SACRAMENTO, Calif. - In the first step to enact legislation passed last year, a nine-member task force is being assembled to begin the creation of a new California Indian museum and cultural center.
The task force is the result of legislation written last year by Sen. Jim Brulte, R-Rancho Cucamonga that authorizes the creation of such a task force.
Brulte's legislation is in response to Gov. Davis authorizing $10 million in Proposition 40 funds last year. Proposition 40 was passed by California voters last March that provided nearly $2.6 billion in funds to go toward state park and water quality projects. Of this amount, $5 million will be available during the preliminary phase of the museum's creation.
After that, the museum is expected to be completed with a combination of state and private funds and will eventually be governed by a partnership of a non-profit foundation and an as yet un-named California Indian advisory board.
Though there is an available site in the Sacramento suburb of Folsom it is unclear whether or not this will become the permanent site of the museum.
"This task force will soon begin evaluating the location for construction of the center, which will draw people from not only around the state but from around the nation," said California State Parks Acting Director Ruth Coleman.
Already in existence is the California State Indian Museum, located on the grounds of the old Sutter's Fort near downtown Sacramento. Task force member Cindy La Marr, executive director of Capitol Area Indian Resources, Inc., and an expert in Indian education said that the new museum will replace the current one.
"All of the materials, artifacts, and traditional art pieces housed there and at the storage facility in West Sacramento will be transferred to the new museum and cultural center," said LaMarr.
LaMarr went on to state that the existing museum will likely become a gift shop for Sutter's Fort State Historical Park, a rebuilt version of the original compound by early Swiss German settler Johann Sutter, on whose landholdings gold was discovered some 40 miles east of the fort in 1848.
In a written memo, the task force said that once completed the center would provide not only a place for Indian people in California to celebrate and protect their past but also a place to provide information and interaction with school children, teachers and interested families.
Though much of the museum will focus on Indian history, the memo also explicitly states that the museum will present California Indians as contemporary and still vibrant cultures.
"The Indian Cultural Center and Museum will be a great resource for all Californians to learn and understand the journeys of native tribes; and will be a symbol of pride for the California Indian community," said Sen. Brulte.

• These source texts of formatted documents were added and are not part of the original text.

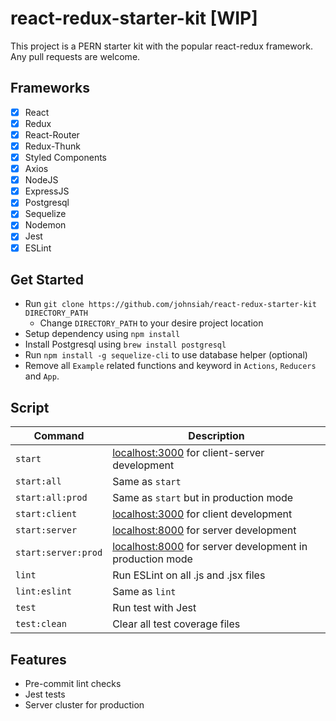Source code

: # react-redux-starter-kit [WIP]
This project is a PERN starter kit with the popular react-redux framework. Any pull requests are welcome.

## Frameworks
- [x] React
- [x] Redux
- [x] React-Router
- [x] Redux-Thunk
- [x] Styled Components
- [x] Axios
- [x] NodeJS
- [x] ExpressJS
- [x] Postgresql
- [x] Sequelize
- [x] Nodemon
- [x] Jest
- [x] ESLint

## Get Started
- Run `git clone https://github.com/johnsiah/react-redux-starter-kit DIRECTORY_PATH`
  - Change `DIRECTORY_PATH` to your desire project location
- Setup dependency using `npm install`
- Install Postgresql using `brew install postgresql`
- Run `npm install -g sequelize-cli` to use database helper (optional)
- Remove all `Example` related functions and keyword in `Actions`, `Reducers` and `App`.

## Script
|Command            |Description|
|-------------------|-----------|
|`start`            |[localhost:3000](http://localhost:3000) for client-server development|
|`start:all`        |Same as `start`|
|`start:all:prod`   |Same as `start` but in production mode|
|`start:client`     |[localhost:3000](http://localhost:3000) for client development|
|`start:server`     |[localhost:8000](http://localhost:8000) for server development|
|`start:server:prod`|[localhost:8000](http://localhost:8000) for server development in production mode|
|`lint`             |Run ESLint on all .js and .jsx files|
|`lint:eslint`      |Same as `lint`|
|`test`             |Run test with Jest|
|`test:clean`       |Clear all test coverage files|

## Features
- Pre-commit lint checks
- Jest tests
- Server cluster for production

In his legislation, Sen. Brulte provided that the task force would be chosen among certain groups. Among these groups at least three members must come from the public at large and to ensure a proper representation from the entire Golden State, the members must be from Southern, Central and Northern California tribes respectively.
John Gomez, a Pechanga tribal member who has helped head the highly successful Pechanga Cultural Resource Center is the person selected from Southern California. Genevieve Denton of the Ione Band of Miwok Indians, who helped create a large exhibits at the California Indian Museum in Sacramento was chosen from Central California and Loren Bommelyn from the Smith River Rancheria, a teacher with a master's degree in Linguistics was chosen from Northern California.
La Marr said that the creation of the museum is a "dream come true." She has been a tireless proponent of a new cultural center and often went to visit lawmakers to propose the idea.
La Marr feels the new museum and "will recognize the untold contributions that were made to our state's history and finally, formally acknowledge its original inhabitants with the respect that is deserved."
In addition to Coleman, the task force is rounded out by William Mungary, a Paiute tribal member, a former member of the California Rural Development Council; Mary Nichols, the secretary for the powerful California Resources Agency and Larry Myers, executive secretary of the Native American Heritage Commission.